▶ **WHAT YOU WILL DO**
Go through the records and filter out every line lacking the word "Thailand"; copy the lines that remain.

[Records from a collection]

+ + + + +

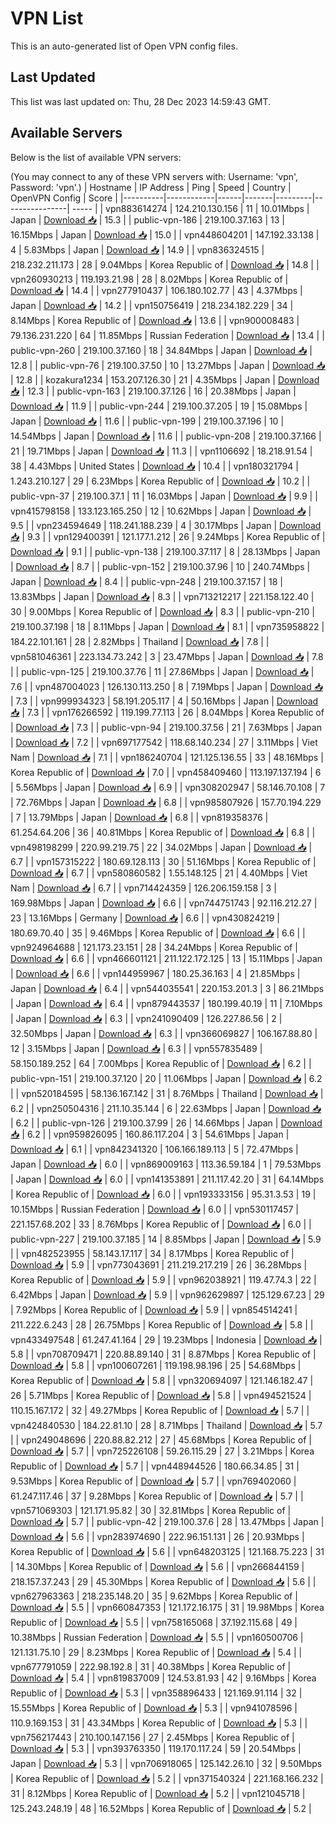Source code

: # VPN List

This is an auto-generated list of Open VPN config files.

## Last Updated

This list was last updated on: Thu, 28 Dec 2023 14:59:43 GMT.

## Available Servers

Below is the list of available VPN servers:

(You may connect to any of these VPN servers with: Username: 'vpn', Password: 'vpn'.)
| Hostname | IP Address | Ping | Speed | Country | OpenVPN Config | Score |
|----------|------------|------|-------|---------|----------------| ----- |
| vpn883614274 | 124.210.130.156 | 11 | 10.01Mbps | Japan | [Download 📥](./configs/server_0_JP.ovpn) | 15.3 |
| public-vpn-186 | 219.100.37.163 | 13 | 16.15Mbps | Japan | [Download 📥](./configs/server_1_JP.ovpn) | 15.0 |
| vpn448604201 | 147.192.33.138 | 4 | 5.83Mbps | Japan | [Download 📥](./configs/server_2_JP.ovpn) | 14.9 |
| vpn836324515 | 218.232.211.173 | 28 | 9.04Mbps | Korea Republic of | [Download 📥](./configs/server_3_KR.ovpn) | 14.8 |
| vpn260930213 | 119.193.21.98 | 28 | 8.02Mbps | Korea Republic of | [Download 📥](./configs/server_4_KR.ovpn) | 14.4 |
| vpn277910437 | 106.180.102.77 | 43 | 4.37Mbps | Japan | [Download 📥](./configs/server_5_JP.ovpn) | 14.2 |
| vpn150756419 | 218.234.182.229 | 34 | 8.14Mbps | Korea Republic of | [Download 📥](./configs/server_6_KR.ovpn) | 13.6 |
| vpn900008483 | 79.136.231.220 | 64 | 11.85Mbps | Russian Federation | [Download 📥](./configs/server_7_RU.ovpn) | 13.4 |
| public-vpn-260 | 219.100.37.160 | 18 | 34.84Mbps | Japan | [Download 📥](./configs/server_8_JP.ovpn) | 12.8 |
| public-vpn-76 | 219.100.37.50 | 10 | 13.27Mbps | Japan | [Download 📥](./configs/server_9_JP.ovpn) | 12.8 |
| kozakura1234 | 153.207.126.30 | 21 | 4.35Mbps | Japan | [Download 📥](./configs/server_10_JP.ovpn) | 12.3 |
| public-vpn-163 | 219.100.37.126 | 16 | 20.38Mbps | Japan | [Download 📥](./configs/server_11_JP.ovpn) | 11.9 |
| public-vpn-244 | 219.100.37.205 | 19 | 15.08Mbps | Japan | [Download 📥](./configs/server_12_JP.ovpn) | 11.6 |
| public-vpn-199 | 219.100.37.196 | 10 | 14.54Mbps | Japan | [Download 📥](./configs/server_13_JP.ovpn) | 11.6 |
| public-vpn-208 | 219.100.37.166 | 21 | 19.71Mbps | Japan | [Download 📥](./configs/server_14_JP.ovpn) | 11.3 |
| vpn1106692 | 18.218.91.54 | 38 | 4.43Mbps | United States | [Download 📥](./configs/server_15_US.ovpn) | 10.4 |
| vpn180321794 | 1.243.210.127 | 29 | 6.23Mbps | Korea Republic of | [Download 📥](./configs/server_16_KR.ovpn) | 10.2 |
| public-vpn-37 | 219.100.37.1 | 11 | 16.03Mbps | Japan | [Download 📥](./configs/server_17_JP.ovpn) | 9.9 |
| vpn415798158 | 133.123.165.250 | 12 | 10.62Mbps | Japan | [Download 📥](./configs/server_18_JP.ovpn) | 9.5 |
| vpn234594649 | 118.241.188.239 | 4 | 30.17Mbps | Japan | [Download 📥](./configs/server_19_JP.ovpn) | 9.3 |
| vpn129400391 | 121.177.1.212 | 26 | 9.24Mbps | Korea Republic of | [Download 📥](./configs/server_20_KR.ovpn) | 9.1 |
| public-vpn-138 | 219.100.37.117 | 8 | 28.13Mbps | Japan | [Download 📥](./configs/server_21_JP.ovpn) | 8.7 |
| public-vpn-152 | 219.100.37.96 | 10 | 240.74Mbps | Japan | [Download 📥](./configs/server_22_JP.ovpn) | 8.4 |
| public-vpn-248 | 219.100.37.157 | 18 | 13.83Mbps | Japan | [Download 📥](./configs/server_23_JP.ovpn) | 8.3 |
| vpn713212217 | 221.158.122.40 | 30 | 9.00Mbps | Korea Republic of | [Download 📥](./configs/server_24_KR.ovpn) | 8.3 |
| public-vpn-210 | 219.100.37.198 | 18 | 8.11Mbps | Japan | [Download 📥](./configs/server_25_JP.ovpn) | 8.1 |
| vpn735958822 | 184.22.101.161 | 28 | 2.82Mbps | Thailand | [Download 📥](./configs/server_26_TH.ovpn) | 7.8 |
| vpn581046361 | 223.134.73.242 | 3 | 23.47Mbps | Japan | [Download 📥](./configs/server_27_JP.ovpn) | 7.8 |
| public-vpn-125 | 219.100.37.76 | 11 | 27.86Mbps | Japan | [Download 📥](./configs/server_28_JP.ovpn) | 7.6 |
| vpn487004023 | 126.130.113.250 | 8 | 7.19Mbps | Japan | [Download 📥](./configs/server_29_JP.ovpn) | 7.3 |
| vpn999934323 | 58.191.205.117 | 4 | 50.16Mbps | Japan | [Download 📥](./configs/server_30_JP.ovpn) | 7.3 |
| vpn176266592 | 119.199.77.113 | 26 | 8.04Mbps | Korea Republic of | [Download 📥](./configs/server_31_KR.ovpn) | 7.3 |
| public-vpn-94 | 219.100.37.56 | 21 | 7.63Mbps | Japan | [Download 📥](./configs/server_32_JP.ovpn) | 7.2 |
| vpn697177542 | 118.68.140.234 | 27 | 3.11Mbps | Viet Nam | [Download 📥](./configs/server_33_VN.ovpn) | 7.1 |
| vpn186240704 | 121.125.136.55 | 33 | 48.16Mbps | Korea Republic of | [Download 📥](./configs/server_34_KR.ovpn) | 7.0 |
| vpn458409460 | 113.197.137.194 | 6 | 5.56Mbps | Japan | [Download 📥](./configs/server_35_JP.ovpn) | 6.9 |
| vpn308202947 | 58.146.70.108 | 7 | 72.76Mbps | Japan | [Download 📥](./configs/server_36_JP.ovpn) | 6.8 |
| vpn985807926 | 157.70.194.229 | 7 | 13.79Mbps | Japan | [Download 📥](./configs/server_37_JP.ovpn) | 6.8 |
| vpn819358376 | 61.254.64.206 | 36 | 40.81Mbps | Korea Republic of | [Download 📥](./configs/server_38_KR.ovpn) | 6.8 |
| vpn498198299 | 220.99.219.75 | 22 | 34.02Mbps | Japan | [Download 📥](./configs/server_39_JP.ovpn) | 6.7 |
| vpn157315222 | 180.69.128.113 | 30 | 51.16Mbps | Korea Republic of | [Download 📥](./configs/server_40_KR.ovpn) | 6.7 |
| vpn580860582 | 1.55.148.125 | 21 | 4.40Mbps | Viet Nam | [Download 📥](./configs/server_41_VN.ovpn) | 6.7 |
| vpn714424359 | 126.206.159.158 | 3 | 169.98Mbps | Japan | [Download 📥](./configs/server_42_JP.ovpn) | 6.6 |
| vpn744751743 | 92.116.212.27 | 23 | 13.16Mbps | Germany | [Download 📥](./configs/server_43_DE.ovpn) | 6.6 |
| vpn430824219 | 180.69.70.40 | 35 | 9.46Mbps | Korea Republic of | [Download 📥](./configs/server_44_KR.ovpn) | 6.6 |
| vpn924964688 | 121.173.23.151 | 28 | 34.24Mbps | Korea Republic of | [Download 📥](./configs/server_45_KR.ovpn) | 6.6 |
| vpn466601121 | 211.122.172.125 | 13 | 15.11Mbps | Japan | [Download 📥](./configs/server_46_JP.ovpn) | 6.6 |
| vpn144959967 | 180.25.36.163 | 4 | 21.85Mbps | Japan | [Download 📥](./configs/server_47_JP.ovpn) | 6.4 |
| vpn544035541 | 220.153.201.3 | 3 | 86.21Mbps | Japan | [Download 📥](./configs/server_48_JP.ovpn) | 6.4 |
| vpn879443537 | 180.199.40.19 | 11 | 7.10Mbps | Japan | [Download 📥](./configs/server_49_JP.ovpn) | 6.3 |
| vpn241090409 | 126.227.86.56 | 2 | 32.50Mbps | Japan | [Download 📥](./configs/server_50_JP.ovpn) | 6.3 |
| vpn366069827 | 106.167.88.80 | 12 | 3.15Mbps | Japan | [Download 📥](./configs/server_51_JP.ovpn) | 6.3 |
| vpn557835489 | 58.150.189.252 | 64 | 7.00Mbps | Korea Republic of | [Download 📥](./configs/server_52_KR.ovpn) | 6.2 |
| public-vpn-151 | 219.100.37.120 | 20 | 11.06Mbps | Japan | [Download 📥](./configs/server_53_JP.ovpn) | 6.2 |
| vpn520184595 | 58.136.167.142 | 31 | 8.76Mbps | Thailand | [Download 📥](./configs/server_54_TH.ovpn) | 6.2 |
| vpn250504316 | 211.10.35.144 | 6 | 22.63Mbps | Japan | [Download 📥](./configs/server_55_JP.ovpn) | 6.2 |
| public-vpn-126 | 219.100.37.99 | 26 | 14.66Mbps | Japan | [Download 📥](./configs/server_56_JP.ovpn) | 6.2 |
| vpn959826095 | 160.86.117.204 | 3 | 54.61Mbps | Japan | [Download 📥](./configs/server_57_JP.ovpn) | 6.1 |
| vpn842341320 | 106.166.189.113 | 5 | 72.47Mbps | Japan | [Download 📥](./configs/server_58_JP.ovpn) | 6.0 |
| vpn869009163 | 113.36.59.184 | 1 | 79.53Mbps | Japan | [Download 📥](./configs/server_59_JP.ovpn) | 6.0 |
| vpn141353891 | 211.117.42.20 | 31 | 64.14Mbps | Korea Republic of | [Download 📥](./configs/server_60_KR.ovpn) | 6.0 |
| vpn193333156 | 95.31.3.53 | 19 | 10.15Mbps | Russian Federation | [Download 📥](./configs/server_61_RU.ovpn) | 6.0 |
| vpn530117457 | 221.157.68.202 | 33 | 8.76Mbps | Korea Republic of | [Download 📥](./configs/server_62_KR.ovpn) | 6.0 |
| public-vpn-227 | 219.100.37.185 | 14 | 8.85Mbps | Japan | [Download 📥](./configs/server_63_JP.ovpn) | 5.9 |
| vpn482523955 | 58.143.17.117 | 34 | 8.17Mbps | Korea Republic of | [Download 📥](./configs/server_64_KR.ovpn) | 5.9 |
| vpn773043691 | 211.219.217.219 | 26 | 36.28Mbps | Korea Republic of | [Download 📥](./configs/server_65_KR.ovpn) | 5.9 |
| vpn962038921 | 119.47.74.3 | 22 | 6.42Mbps | Japan | [Download 📥](./configs/server_66_JP.ovpn) | 5.9 |
| vpn962629897 | 125.129.67.23 | 29 | 7.92Mbps | Korea Republic of | [Download 📥](./configs/server_67_KR.ovpn) | 5.9 |
| vpn854514241 | 211.222.6.243 | 28 | 26.75Mbps | Korea Republic of | [Download 📥](./configs/server_68_KR.ovpn) | 5.8 |
| vpn433497548 | 61.247.41.164 | 29 | 19.23Mbps | Indonesia | [Download 📥](./configs/server_69_ID.ovpn) | 5.8 |
| vpn708709471 | 220.88.89.140 | 31 | 8.87Mbps | Korea Republic of | [Download 📥](./configs/server_70_KR.ovpn) | 5.8 |
| vpn100607261 | 119.198.98.196 | 25 | 54.68Mbps | Korea Republic of | [Download 📥](./configs/server_71_KR.ovpn) | 5.8 |
| vpn320694097 | 121.146.182.47 | 26 | 5.71Mbps | Korea Republic of | [Download 📥](./configs/server_72_KR.ovpn) | 5.8 |
| vpn494521524 | 110.15.167.172 | 32 | 49.27Mbps | Korea Republic of | [Download 📥](./configs/server_73_KR.ovpn) | 5.7 |
| vpn424840530 | 184.22.81.10 | 28 | 8.71Mbps | Thailand | [Download 📥](./configs/server_74_TH.ovpn) | 5.7 |
| vpn249048696 | 220.88.82.212 | 27 | 45.68Mbps | Korea Republic of | [Download 📥](./configs/server_75_KR.ovpn) | 5.7 |
| vpn725226108 | 59.26.115.29 | 27 | 3.21Mbps | Korea Republic of | [Download 📥](./configs/server_76_KR.ovpn) | 5.7 |
| vpn448944526 | 180.66.34.85 | 31 | 9.53Mbps | Korea Republic of | [Download 📥](./configs/server_77_KR.ovpn) | 5.7 |
| vpn769402060 | 61.247.117.46 | 37 | 9.28Mbps | Korea Republic of | [Download 📥](./configs/server_78_KR.ovpn) | 5.7 |
| vpn571069303 | 121.171.95.82 | 30 | 32.81Mbps | Korea Republic of | [Download 📥](./configs/server_79_KR.ovpn) | 5.7 |
| public-vpn-42 | 219.100.37.6 | 28 | 13.47Mbps | Japan | [Download 📥](./configs/server_80_JP.ovpn) | 5.6 |
| vpn283974690 | 222.96.151.131 | 26 | 20.93Mbps | Korea Republic of | [Download 📥](./configs/server_81_KR.ovpn) | 5.6 |
| vpn648203125 | 121.168.75.223 | 31 | 14.30Mbps | Korea Republic of | [Download 📥](./configs/server_82_KR.ovpn) | 5.6 |
| vpn266844159 | 218.157.37.243 | 29 | 45.30Mbps | Korea Republic of | [Download 📥](./configs/server_83_KR.ovpn) | 5.6 |
| vpn627963363 | 218.235.148.20 | 35 | 9.62Mbps | Korea Republic of | [Download 📥](./configs/server_84_KR.ovpn) | 5.5 |
| vpn660847353 | 121.172.16.175 | 31 | 19.98Mbps | Korea Republic of | [Download 📥](./configs/server_85_KR.ovpn) | 5.5 |
| vpn758165068 | 37.192.115.68 | 49 | 10.38Mbps | Russian Federation | [Download 📥](./configs/server_86_RU.ovpn) | 5.5 |
| vpn160500706 | 121.131.75.10 | 29 | 8.23Mbps | Korea Republic of | [Download 📥](./configs/server_87_KR.ovpn) | 5.4 |
| vpn677791059 | 222.98.192.8 | 31 | 40.38Mbps | Korea Republic of | [Download 📥](./configs/server_88_KR.ovpn) | 5.4 |
| vpn819837009 | 124.53.81.93 | 42 | 9.16Mbps | Korea Republic of | [Download 📥](./configs/server_89_KR.ovpn) | 5.3 |
| vpn358896433 | 121.169.91.114 | 32 | 15.55Mbps | Korea Republic of | [Download 📥](./configs/server_90_KR.ovpn) | 5.3 |
| vpn941078596 | 110.9.169.153 | 31 | 43.34Mbps | Korea Republic of | [Download 📥](./configs/server_91_KR.ovpn) | 5.3 |
| vpn756217443 | 210.100.147.156 | 27 | 2.45Mbps | Korea Republic of | [Download 📥](./configs/server_92_KR.ovpn) | 5.3 |
| vpn393763350 | 119.170.117.24 | 59 | 20.54Mbps | Japan | [Download 📥](./configs/server_93_JP.ovpn) | 5.3 |
| vpn706918065 | 125.142.26.10 | 32 | 9.50Mbps | Korea Republic of | [Download 📥](./configs/server_94_KR.ovpn) | 5.2 |
| vpn371540324 | 221.168.166.232 | 31 | 8.12Mbps | Korea Republic of | [Download 📥](./configs/server_95_KR.ovpn) | 5.2 |
| vpn121045718 | 125.243.248.19 | 48 | 16.52Mbps | Korea Republic of | [Download 📥](./configs/server_96_KR.ovpn) | 5.2 |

+ + + + +

▶ **ANSWER TO THE PROBLEM**
| vpn735958822 | 184.22.101.161 | 28 | 2.82Mbps | Thailand | [Download 📥](./configs/server_26_TH.ovpn) | 7.8 |
| vpn520184595 | 58.136.167.142 | 31 | 8.76Mbps | Thailand | [Download 📥](./configs/server_54_TH.ovpn) | 6.2 |
| vpn424840530 | 184.22.81.10 | 28 | 8.71Mbps | Thailand | [Download 📥](./configs/server_74_TH.ovpn) | 5.7 |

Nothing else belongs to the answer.